Yes, the SNP won the election in Scotland. 35 out of 59 seats is a clear majority. The Tories only have 13 Scottish seats. That is just 21% so there is no sense in which the Tories “won” Scotland. Do not believe the media lies.
But it remains the case that Theresa May is only able to cling on to No.10 because of the gains the Tories made from the SNP in Scotland. That is shameful and must be squarely faced.
There is a vital truth here. Support for Independence itself remains at almost exactly the same level as it was in 2015 when the SNP swept to 56 seats. Many opinion polls measured support for Independence during the campaign and their range was 42% to 54% for Independence.
So the SNP fall in MPs was not because of a drop in support for Independence. It was rather because the SNP failed the cause of Independence. Specifically they failed even to seek to present a radical and transformative view of what an Independent Scotland might look like.
In 2015 the SNP vote almost exactly equated to the level of support for Independence. Now the SNP vote underperforms Independence support by 10%.
This is not unfortunate. It is an entirely foreseeable consequence of a deliberate and wrong decision by the SNP leadership. They never once, at any time, made the case for Independence during the election campaign. Rather they fell straight into the trap laid by the unionists, of defending their government record in Holyrood.
Scotland’s lack of Independence leads to a constant drain on our resources in a massively London-centric economy. Our money is sucked down there and much of our best talent leaves to work in UK-HQ corporations and ministries based there. That is a different argument to the equally vital one that we are tied in to a neo-liberal austerity programme that prevents us from growing our economy, and to a number of completely inappropriate policies including on immigration.
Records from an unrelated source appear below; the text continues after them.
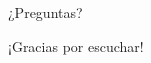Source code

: \documentclass[12pt]{beamer}
\begin{document}
\begin{frame}
 {\Huge ¿Preguntas?}
\end{frame}

\begin{frame}
 {\Huge ¡Gracias por escuchar!}
\end{frame}



% 
% 
% 
% 

\begin{frame}
\begin{figure}[center]
\end{figure}
\end{frame}
\end{document}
Bound hand and foot by these constraints, the SNP has struggled at Holyrood – with very great skill – to manage matters as best they can to mitigate the Tory damage in Scotland, within the limited resources they are allowed. But this is utterly different to the situation if Scotland were an independent country and Holyrood a real parliament, and not what it actually is – a glorified regional council.
In this situation, where everything is stacked to ensure its failure, the SNP strategists boneheadedly accepted to fight on the enemy’s chosen ground. What the SNP offered in this election in no way stirred the blood, not even of their own supporters. The SNP did not mention the struggle for national freedom or the kind of country we will build if Independent. It rather attempts to win the support of the Scottish people by offering competent managerialism. “Don’t be scared, we are not nasty nationalists, we are harmless technocrats” is the line.
I hope the hard lesson of this election has been learned. You cannot manage Scotland with competence within the madhouse which is the Tory UK. You are on a hiding to nothing explaining that you can.
Yes it is indeed true that the media unfairly and deliberately, in every interview with Nicola Sturgeon, honed in on devolved matters irrelevant to a Westminster election. That was wrong of the media. But Sturgeon happily wandered around in their labyrinthine trap for long periods, providing lengthy and rational ripostes on educational attainment for 7 year olds. Above all, she emphasised it was not her who wanted to talk about a second referendum, it was that Ruth Davidson.
Sturgeon hotly denied she wanted to talk about Independence at all, saying only the Unionists kept bringing it up. It was a clever debating society point, but by refusing to make the case for Independence – and by appearing to concede it was a difficult area for her – Sturgeon was damaging the Independence cause and ultimately the SNP.
What Nicola Sturgeon should have done is the precise opposite of what she did do.
She should have taken every precious moment of TV time to outline the positive case for Independence, to declare her determination to achieve Independence, and to achieve it within the next Westminster parliament. She should have slammed Trident and slammed the British kowtowing to Saudi Arabia and to Donald Trump, and stated that Scotland should be an independent country with its own foreign and defence policy. She should have slammed austerity and Tory cuts and said that Scotland needs to be an independent country with its own economic policy that will look after its struggling, its disabled and its aged. She should have slammed Brexit and stated it is going to destroy the Scottish economy, and that Scotland needs to be an independent country within the EU.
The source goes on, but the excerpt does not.